Thoughts From the Back Seat…A Dog Tale

We had to take the Skyster to get shot.

That’s what it says on the calendar, “Skye Shot 1230pm Wednesday 21st May!”

Unfortunately she can read!

I told you she is a very smart young dog.

We didn ‘t take Big Brother because then he would be all pantied-up and excited and the car would smell of,

“Xactley Breath…” from all the doggy fumes.

We told him to,

“Be a good boy and guard the house,”

and he rushed around, first to get his comfort toy, Ally, then to grab a sip of water because we were locking up one of his three water source supplies.

Then we were gone!  With his sister. 

Skye obediently got in the back of the Lexus, a car she’d not been in before so no familiar smells.

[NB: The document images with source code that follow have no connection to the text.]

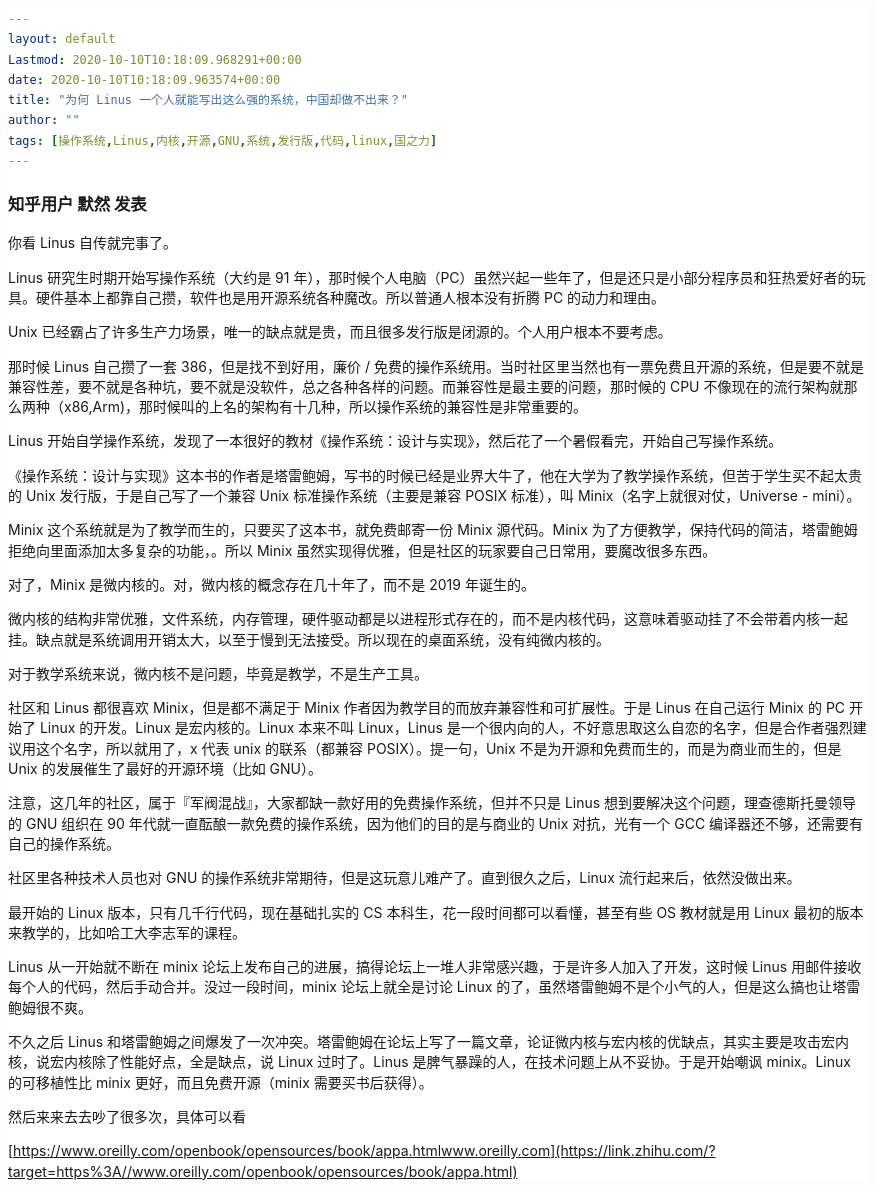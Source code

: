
 ```yaml
---
layout: default
Lastmod: 2020-10-10T10:18:09.968291+00:00
date: 2020-10-10T10:18:09.963574+00:00
title: "为何 Linus 一个人就能写出这么强的系统，中国却做不出来？"
author: ""
tags: [操作系统,Linus,内核,开源,GNU,系统,发行版,代码,linux,国之力]
---
```



    
### 知乎用户 默然 发表
    
你看 Linus 自传就完事了。

Linus 研究生时期开始写操作系统（大约是 91 年），那时候个人电脑（PC）虽然兴起一些年了，但是还只是小部分程序员和狂热爱好者的玩具。硬件基本上都靠自己攒，软件也是用开源系统各种魔改。所以普通人根本没有折腾 PC 的动力和理由。

Unix 已经霸占了许多生产力场景，唯一的缺点就是贵，而且很多发行版是闭源的。个人用户根本不要考虑。

那时候 Linus 自己攒了一套 386，但是找不到好用，廉价 / 免费的操作系统用。当时社区里当然也有一票免费且开源的系统，但是要不就是兼容性差，要不就是各种坑，要不就是没软件，总之各种各样的问题。而兼容性是最主要的问题，那时候的 CPU 不像现在的流行架构就那么两种（x86,Arm)，那时候叫的上名的架构有十几种，所以操作系统的兼容性是非常重要的。

Linus 开始自学操作系统，发现了一本很好的教材《操作系统：设计与实现》，然后花了一个暑假看完，开始自己写操作系统。

《操作系统：设计与实现》这本书的作者是塔雷鲍姆，写书的时候已经是业界大牛了，他在大学为了教学操作系统，但苦于学生买不起太贵的 Unix 发行版，于是自己写了一个兼容 Unix 标准操作系统（主要是兼容 POSIX 标准），叫 Minix（名字上就很对仗，Universe - mini）。

Minix 这个系统就是为了教学而生的，只要买了这本书，就免费邮寄一份 Minix 源代码。Minix 为了方便教学，保持代码的简洁，塔雷鲍姆拒绝向里面添加太多复杂的功能，。所以 Minix 虽然实现得优雅，但是社区的玩家要自己日常用，要魔改很多东西。

对了，Minix 是微内核的。对，微内核的概念存在几十年了，而不是 2019 年诞生的。

微内核的结构非常优雅，文件系统，内存管理，硬件驱动都是以进程形式存在的，而不是内核代码，这意味着驱动挂了不会带着内核一起挂。缺点就是系统调用开销太大，以至于慢到无法接受。所以现在的桌面系统，没有纯微内核的。

对于教学系统来说，微内核不是问题，毕竟是教学，不是生产工具。

社区和 Linus 都很喜欢 Minix，但是都不满足于 Minix 作者因为教学目的而放弃兼容性和可扩展性。于是 Linus 在自己运行 Minix 的 PC 开始了 Linux 的开发。Linux 是宏内核的。Linux 本来不叫 Linux，Linus 是一个很内向的人，不好意思取这么自恋的名字，但是合作者强烈建议用这个名字，所以就用了，x 代表 unix 的联系（都兼容 POSIX）。提一句，Unix 不是为开源和免费而生的，而是为商业而生的，但是 Unix 的发展催生了最好的开源环境（比如 GNU）。

注意，这几年的社区，属于『军阀混战』，大家都缺一款好用的免费操作系统，但并不只是 Linus 想到要解决这个问题，理查德斯托曼领导的 GNU 组织在 90 年代就一直酝酿一款免费的操作系统，因为他们的目的是与商业的 Unix 对抗，光有一个 GCC 编译器还不够，还需要有自己的操作系统。

社区里各种技术人员也对 GNU 的操作系统非常期待，但是这玩意儿难产了。直到很久之后，Linux 流行起来后，依然没做出来。

最开始的 Linux 版本，只有几千行代码，现在基础扎实的 CS 本科生，花一段时间都可以看懂，甚至有些 OS 教材就是用 Linux 最初的版本来教学的，比如哈工大李志军的课程。

Linus 从一开始就不断在 minix 论坛上发布自己的进展，搞得论坛上一堆人非常感兴趣，于是许多人加入了开发，这时候 Linus 用邮件接收每个人的代码，然后手动合并。没过一段时间，minix 论坛上就全是讨论 Linux 的了，虽然塔雷鲍姆不是个小气的人，但是这么搞也让塔雷鲍姆很不爽。

不久之后 Linus 和塔雷鲍姆之间爆发了一次冲突。塔雷鲍姆在论坛上写了一篇文章，论证微内核与宏内核的优缺点，其实主要是攻击宏内核，说宏内核除了性能好点，全是缺点，说 Linux 过时了。Linus 是脾气暴躁的人，在技术问题上从不妥协。于是开始嘲讽 minix。Linux 的可移植性比 minix 更好，而且免费开源（minix 需要买书后获得）。

然后来来去去吵了很多次，具体可以看

[https://www.oreilly.com/openbook/opensources/book/appa.html​www.oreilly.com](https://link.zhihu.com/?target=https%3A//www.oreilly.com/openbook/opensources/book/appa.html)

She started out by sitting, head high, ears pricked,


as soon as she cottoned on that Big Brother was not going to be coming along for the ride,

at the stop sign 2 miles down the road,

she laid down and moped…

“They’re taking me to be put down…I just know it

“This is it, good bye earth, hello…


“I knew I shouldn’t have peed on the floor last night, I just had that feeling as I squatted…

“I didn’t say a proper goodbye to Big Dog,

“He’ll never miss me anyway…

“I shouldn’t have limped on my walk last night, what’s a burr between lives?

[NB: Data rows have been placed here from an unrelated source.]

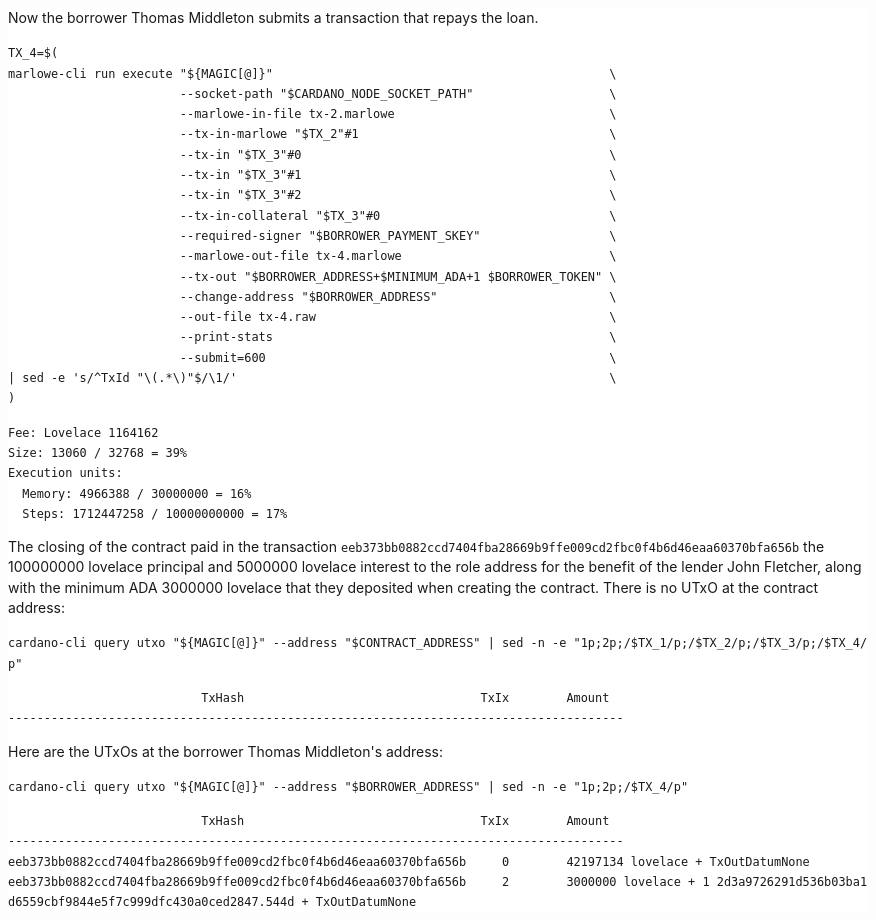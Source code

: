 Now the borrower Thomas Middleton submits a transaction that repays the loan.

```
TX_4=$(
marlowe-cli run execute "${MAGIC[@]}"                                               \
                        --socket-path "$CARDANO_NODE_SOCKET_PATH"                   \
                        --marlowe-in-file tx-2.marlowe                              \
                        --tx-in-marlowe "$TX_2"#1                                   \
                        --tx-in "$TX_3"#0                                           \
                        --tx-in "$TX_3"#1                                           \
                        --tx-in "$TX_3"#2                                           \
                        --tx-in-collateral "$TX_3"#0                                \
                        --required-signer "$BORROWER_PAYMENT_SKEY"                  \
                        --marlowe-out-file tx-4.marlowe                             \
                        --tx-out "$BORROWER_ADDRESS+$MINIMUM_ADA+1 $BORROWER_TOKEN" \
                        --change-address "$BORROWER_ADDRESS"                        \
                        --out-file tx-4.raw                                         \
                        --print-stats                                               \
                        --submit=600                                                \
| sed -e 's/^TxId "\(.*\)"$/\1/'                                                    \
)
```

```console
Fee: Lovelace 1164162
Size: 13060 / 32768 = 39%
Execution units:
  Memory: 4966388 / 30000000 = 16%
  Steps: 1712447258 / 10000000000 = 17%
```

The closing of the contract paid in the transaction `eeb373bb0882ccd7404fba28669b9ffe009cd2fbc0f4b6d46eaa60370bfa656b` the 100000000 lovelace principal and 5000000 lovelace interest to the role address for the benefit of the lender John Fletcher, along with the minimum ADA 3000000 lovelace that they deposited when creating the contract. There is no UTxO at the contract address:

```
cardano-cli query utxo "${MAGIC[@]}" --address "$CONTRACT_ADDRESS" | sed -n -e "1p;2p;/$TX_1/p;/$TX_2/p;/$TX_3/p;/$TX_4/p"
```

```console
                           TxHash                                 TxIx        Amount
--------------------------------------------------------------------------------------
```

Here are the UTxOs at the borrower Thomas Middleton's address:

```
cardano-cli query utxo "${MAGIC[@]}" --address "$BORROWER_ADDRESS" | sed -n -e "1p;2p;/$TX_4/p"
```

```console
                           TxHash                                 TxIx        Amount
--------------------------------------------------------------------------------------
eeb373bb0882ccd7404fba28669b9ffe009cd2fbc0f4b6d46eaa60370bfa656b     0        42197134 lovelace + TxOutDatumNone
eeb373bb0882ccd7404fba28669b9ffe009cd2fbc0f4b6d46eaa60370bfa656b     2        3000000 lovelace + 1 2d3a9726291d536b03ba1d6559cbf9844e5f7c999dfc430a0ced2847.544d + TxOutDatumNone
```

“I laid down in the grass and made them pull that nasty sticker out…I’m so embarrased!

“I should have finished my breakfast, now my tummy’s rumbling

“I just knew something like this would happen once Fee and Mike left

She hung her head over the edge of the seat. 

“I thought I was being so good

“I shouldn’t have got up on the back of the couch yesterday afternoon


“I kept shaking myself during my bath, that’s what the problem is

“Hang on a minute!  We’re turning down my favorite street!!!!

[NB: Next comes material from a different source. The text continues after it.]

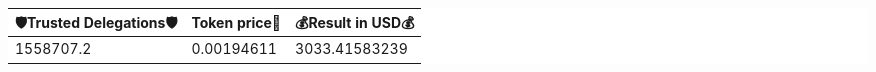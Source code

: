 
| 🛡Trusted Delegations🛡 | Token price🧲 | 💰Result in USD💰 |
|-------------|---------|---------------|
| 1558707.2 | 0.00194611 | 3033.41583239 |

“I think we’re going to the Dog Park…

“I’m saved!  Ooooh, Big Dog will be soooo mad!

“Oh oh this isn’t the Dog Park,

“Wrong street!  I think I’m going to poop

“I’m definitely going to poop!

“This is the Put me Down Place!

We opened the back door, 

“I’m saying my last Hail Mary, give me a minute here guys.

“I don’t want to be doing this…

I lifted her gently out of the car and carried her inside.

She sat under my chair trying to make herself scarce! 

Thirty minutes later we were headed back to the Lexus, 

Her tail was up, her ears were perky, she jumped onto the back seat, 

“Yay!  I’m alive, life is good…

“Wait until Big Dog sees me!  He’ll poop…

“Let’s go to the dog park!”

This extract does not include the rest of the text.